First reaction: oh, oh, I know, it's a state machine! We thought there were two states, as indicated by the boolean ready flag. But actually there's three:

  1. No value.
  2. Okay, I'm, getting the value, sheesh.
  3. Got the value.

But hold on to your hose, little fireman. Think this one through for a second. It's pretty clear that when the first caller tries to get, we need to transition to the middle state and make our call to the real getter function. And when the prices come back to us, we transition to the final state and call the callback function. But what about when a second caller tries to get and we're already in the middle state? That's the whole reason for doing this, to be able to handle that differently. Where do we put their callback function?
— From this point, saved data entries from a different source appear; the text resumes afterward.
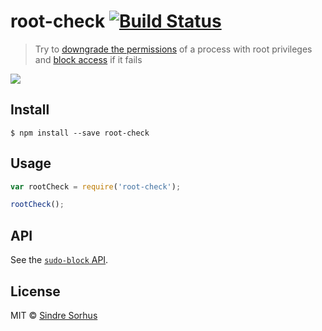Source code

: # root-check [![Build Status](https://travis-ci.org/sindresorhus/root-check.svg?branch=master)](https://travis-ci.org/sindresorhus/root-check)

> Try to [downgrade the permissions](https://github.com/sindresorhus/downgrade-root) of a process with root privileges and [block access](https://github.com/sindresorhus/sudo-block) if it fails

![](https://github.com/sindresorhus/sudo-block/raw/master/screenshot.png)


## Install

```
$ npm install --save root-check
```


## Usage

```js
var rootCheck = require('root-check');

rootCheck();
```


## API

See the [`sudo-block` API](https://github.com/sindresorhus/sudo-block#api).


## License

MIT © [Sindre Sorhus](http://sindresorhus.com)
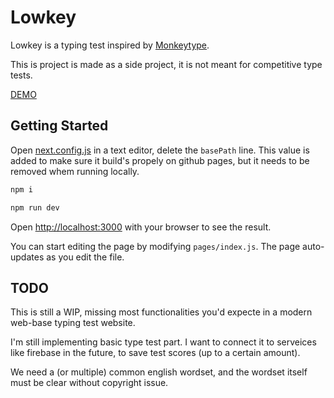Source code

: # Lowkey

Lowkey is a typing test inspired by [Monkeytype](https://monkeytype.com/).

This is project is made as a side project, it is not meant for competitive type tests.

[DEMO](lowkey.thect.cc)

## Getting Started

Open [next.config.js](next.config.js:5) in a text editor, delete the `basePath` line. This value is added to make sure it build's propely on github pages, but it needs to be removed whem running locally.

```bash
npm i

npm run dev
```

Open [http://localhost:3000](http://localhost:3000) with your browser to see the result.

You can start editing the page by modifying `pages/index.js`. The page auto-updates as you edit the file.

## TODO

This is still a WIP, missing most functionalities you'd expecte in a modern web-base typing test website.

I'm still implementing basic type test part. I want to connect it to serveices like firebase in the future, to save test scores (up to a certain amount).

We need a (or multiple) common english wordset, and the wordset itself must be clear without copyright issue.
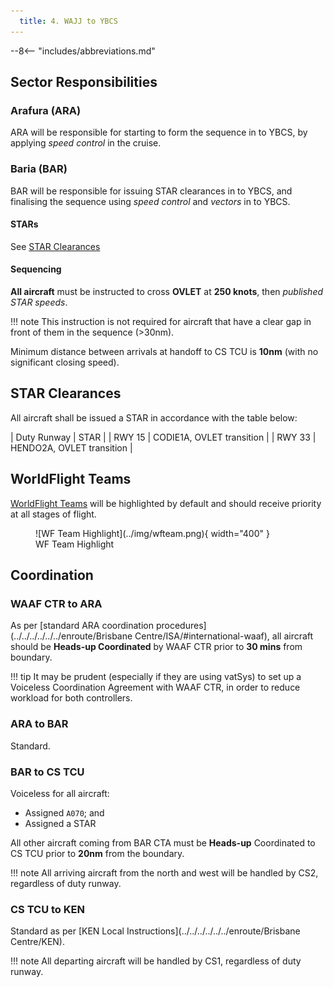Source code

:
 ```yaml
---
  title: 4. WAJJ to YBCS
---
```


--8<-- "includes/abbreviations.md"

## Sector Responsibilities
### Arafura (ARA)
ARA will be responsible for starting to form the sequence in to YBCS, by applying *speed control* in the cruise.

### Baria (BAR)
BAR will be responsible for issuing STAR clearances in to YBCS, and finalising the sequence using *speed control* and *vectors* in to YBCS.

#### STARs
See [STAR Clearances](#star-clearances)

#### Sequencing
**All aircraft** must be instructed to cross **OVLET** at **250 knots**, then *published STAR speeds*.

!!! note
    This instruction is not required for aircraft that have a clear gap in front of them in the sequence (>30nm).

Minimum distance between arrivals at handoff to CS TCU is **10nm** (with no significant closing speed).

## STAR Clearances
All aircraft shall be issued a STAR in accordance with the table below:

| Duty Runway | STAR |
| RWY 15 | CODIE1A, OVLET transition |
| RWY 33 | HENDO2A, OVLET transition |

## WorldFlight Teams
[WorldFlight Teams](../../../../#official-team-callsigns) will be highlighted by default and should receive priority at all stages of flight.

<figure markdown>
![WF Team Highlight](../img/wfteam.png){ width="400" }
<figcaption>WF Team Highlight</figcaption>
</figure>

## Coordination
### WAAF CTR to ARA
As per [standard ARA coordination procedures](../../../../../../enroute/Brisbane Centre/ISA/#international-waaf), all aircraft should be **Heads-up Coordinated** by WAAF CTR prior to **30 mins** from boundary.

!!! tip
    It may be prudent (especially if they are using vatSys) to set up a Voiceless Coordination Agreement with WAAF CTR, in order to reduce workload for both controllers.

### ARA to BAR
Standard.

### BAR to CS TCU
Voiceless for all aircraft:

- Assigned `A070`; and
- Assigned a STAR

All other aircraft coming from BAR CTA must be **Heads-up** Coordinated to CS TCU prior to **20nm** from the boundary.

!!! note
    All arriving aircraft from the north and west will be handled by CS2, regardless of duty runway.

### CS TCU to KEN
Standard as per [KEN Local Instructions](../../../../../../enroute/Brisbane Centre/KEN).

!!! note
    All departing aircraft will be handled by CS1, regardless of duty runway.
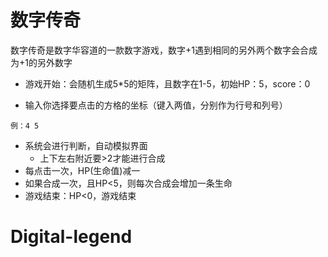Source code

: # 数字传奇

数字传奇是数字华容道的一款数字游戏，数字+1遇到相同的另外两个数字会合成为+1的另外数字

* 游戏开始：会随机生成5*5的矩阵，且数字在1-5，初始HP：5，score：0

* 输入你选择要点击的方格的坐标（键入两值，分别作为行号和列号）

```
例：4 5
```

* 系统会进行判断，自动模拟界面
  * 上下左右附近要>2才能进行合成
* 每点击一次，HP(生命值)减一
* 如果合成一次，且HP<5，则每次合成会增加一条生命
* 游戏结束：HP<0，游戏结束

# Digital-legend
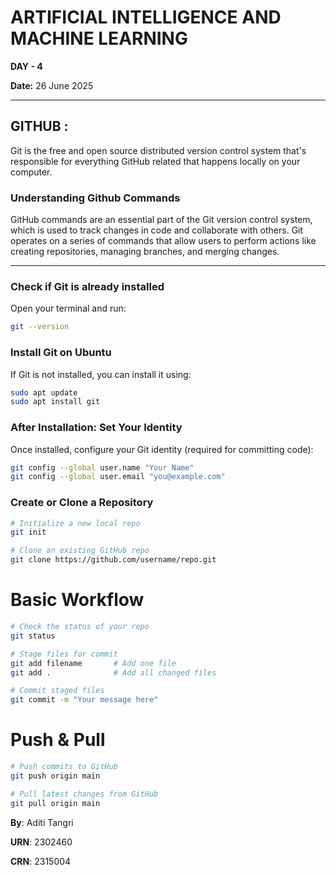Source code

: # ARTIFICIAL INTELLIGENCE AND MACHINE LEARNING 
**DAY - 4**

**Date:** 26 June 2025  

---

## GITHUB :

Git is the free and open source distributed version control system that's responsible for everything GitHub related that happens locally on your computer.

### Understanding Github Commands  
GitHub commands are an essential part of the Git version control system, which is used to track changes in code and collaborate with others. Git operates on a series of commands that allow users to perform actions like creating repositories, managing branches, and merging changes.

---

### Check if Git is already installed  
Open your terminal and run:  
```bash
git --version
```
### Install Git on Ubuntu
If Git is not installed, you can install it using:
```bash
sudo apt update
sudo apt install git
```

###	After Installation: Set Your Identity
Once installed, configure your Git identity (required for committing code):
```bash
git config --global user.name "Your Name"
git config --global user.email "you@example.com"
```
###	Create or Clone a Repository
```bash
# Initialize a new local repo
git init

# Clone an existing GitHub repo
git clone https://github.com/username/repo.git
```

#	Basic Workflow
```bash
# Check the status of your repo
git status

# Stage files for commit
git add filename       # Add one file
git add .              # Add all changed files

# Commit staged files
git commit -m "Your message here"
```

#	Push & Pull
```bash
# Push commits to GitHub 
git push origin main

# Pull latest changes from GitHub
git pull origin main
```

**By**: Aditi Tangri

**URN**: 2302460  

**CRN**: 2315004
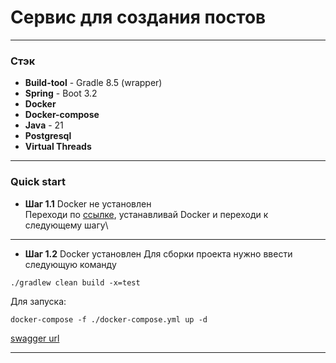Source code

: # Сервис для создания постов
***
### Стэк
* **Build-tool** - Gradle 8.5 (wrapper)
* **Spring** - Boot 3.2
* **Docker**
* **Docker-compose**
* **Java** - 21
* **Postgresql**
* **Virtual Threads**
***
### Quick start
* **Шаг 1.1** Docker не установлен\
  Переходи по [ссылке](https://www.docker.com/products/docker-desktop/), устанавливай Docker и переходи к следующему шагу\

***
* **Шаг 1.2** Docker установлен
  Для сборки проекта нужно ввести следующую команду
```shell
./gradlew clean build -x=test
```
Для запуска:
```shell
docker-compose -f ./docker-compose.yml up -d
```
[swagger url](http://localhost/swagger-ui/index.html)
***

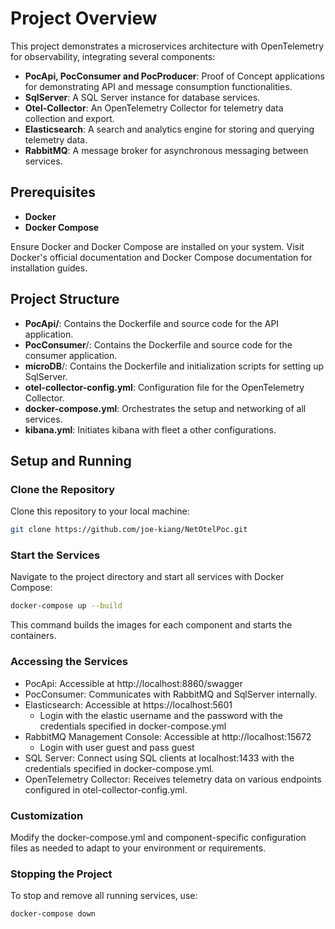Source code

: # Project Overview
This project demonstrates a microservices architecture with OpenTelemetry for observability, integrating several components:

 - **PocApi, PocConsumer and PocProducer**: Proof of Concept applications for demonstrating API and message consumption functionalities.
 - **SqlServer**: A SQL Server instance for database services.
 - **Otel-Collector**: An OpenTelemetry Collector for telemetry data collection and export.
 - **Elasticsearch**: A search and analytics engine for storing and querying telemetry data.
 - **RabbitMQ**: A message broker for asynchronous messaging between services.

## Prerequisites
 - **Docker**
 - **Docker Compose**

Ensure Docker and Docker Compose are installed on your system. Visit Docker's official documentation and Docker Compose documentation for installation guides.

## Project Structure
- **PocApi/**: Contains the Dockerfile and source code for the API application.
- **PocConsumer**/: Contains the Dockerfile and source code for the consumer application.
- **microDB**/: Contains the Dockerfile and initialization scripts for setting up SqlServer.
- **otel-collector-config.yml**: Configuration file for the OpenTelemetry Collector.
- **docker-compose.yml**: Orchestrates the setup and networking of all services.
- **kibana.yml**: Initiates kibana with fleet a other configurations.

## Setup and Running
### Clone the Repository
Clone this repository to your local machine:
```sh
git clone https://github.com/joe-kiang/NetOtelPoc.git
```
### Start the Services
Navigate to the project directory and start all services with Docker Compose:

```sh
docker-compose up --build
```
This command builds the images for each component and starts the containers.

### Accessing the Services
 - PocApi: Accessible at http://localhost:8860/swagger
 - PocConsumer: Communicates with RabbitMQ and SqlServer internally.
 - Elasticsearch: Accessible at https://localhost:5601
   - Login with the elastic username and the password with the credentials specified in docker-compose.yml
 - RabbitMQ Management Console: Accessible at http://localhost:15672
   - Login with user guest and pass guest
 - SQL Server: Connect using SQL clients at localhost:1433 with the credentials specified in docker-compose.yml.
 - OpenTelemetry Collector: Receives telemetry data on various endpoints configured in otel-collector-config.yml.
   
### Customization
Modify the docker-compose.yml and component-specific configuration files as needed to adapt to your environment or requirements.

### Stopping the Project
To stop and remove all running services, use:
```sh
docker-compose down
```
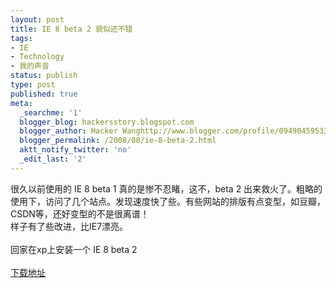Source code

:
 ```yaml
---
layout: post
title: IE 8 beta 2 貌似还不错
tags:
- IE
- Technology
- 我的声音
status: publish
type: post
published: true
meta:
  _searchme: '1'
  blogger_blog: hackersstory.blogspot.com
  blogger_author: Hacker Wanghttp://www.blogger.com/profile/09490459533264275905noreply@blogger.com
  blogger_permalink: /2008/08/ie-8-beta-2.html
  aktt_notify_twitter: 'no'
  _edit_last: '2'
---
```

很久以前使用的 IE 8 beta 1 真的是惨不忍睹，这不，beta 2 出来救火了。粗略的使用下，访问了几个站点。发现速度快了些。有些网站的排版有点变型，如豆瓣，CSDN等，还好变型的不是很离谱！<br />样子有了些改进，比IE7漂亮。<br /><br />回家在xp上安装一个 IE 8 beta 2<br /><br /><a href="http://www.microsoft.com/windows/internet-explorer/beta/worldwide-sites.aspx?icid=ie8_asdf123">下载地址</a>
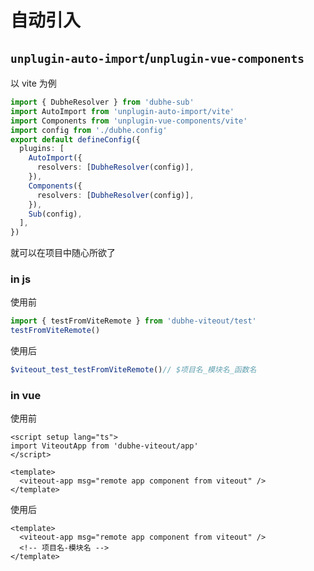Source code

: # 自动引入
## `unplugin-auto-import`/`unplugin-vue-components`

以 vite 为例

```ts
import { DubheResolver } from 'dubhe-sub'
import AutoImport from 'unplugin-auto-import/vite'
import Components from 'unplugin-vue-components/vite'
import config from './dubhe.config'
export default defineConfig({
  plugins: [
    AutoImport({
      resolvers: [DubheResolver(config)],
    }),
    Components({
      resolvers: [DubheResolver(config)],
    }),
    Sub(config),
  ],
})
```
就可以在项目中随心所欲了


### in js

使用前
```ts
import { testFromViteRemote } from 'dubhe-viteout/test'
testFromViteRemote()
```
使用后
```ts
$viteout_test_testFromViteRemote()// $项目名_模块名_函数名
```


### in vue
使用前
```vue
<script setup lang="ts">
import ViteoutApp from 'dubhe-viteout/app'
</script>

<template>
  <viteout-app msg="remote app component from viteout" />
</template>

```
使用后

```vue
<template>
  <viteout-app msg="remote app component from viteout" />
  <!-- 项目名-模块名 -->
</template>

```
So, yes, it is a state machine, but not a three-state one. We need to keep a list of callback functions, so that when the prices come back, we can loop through those callback functions and give every single gosh darn one of them a calling they ain't gonna forgit:

var makeCache = function(getter) {

  var value, ready, waiting = [];

  return {

    reset: function() {
      value = null;
      ready = false;
      waiting = [];
    },

    get: function(done) {
      if (ready) {
        done(value);
      } else {
        waiting.push(done);

        if (waiting.length === 1) {
          getter(function(got) {

            value = got;
            ready = true;

            waiting.forEach(function(w) { w(value); });
            waiting = null;
          });
        }
      }
    }
  };

};

Notice how I use waiting.forEach to loop through the callbacks. By definition here I'm calling some code that I don't have control of. It might call back into pricesCache.get. That may seem intrinsically problematic, because it sounds like it could keep happening forever and cause a stack overflow. But it might be perfectly valid: there could be some separate code making the second call to get the prices, which supplies a different callback. Anyway, is it a problem for my cache implementation? No, because any calls to pricesCache.get during my callback loop will find that ready is already set, and so will not affect the waiting array. And even if pricesCache.reset were called, that would cause a fresh array to be created and stored in waiting.

And finally, nice piece of trivia for ya: even if there was some way for waiting to grow while we are still looping through it, according to the specification of Array.forEach the new item(s) won't be included in the iteration.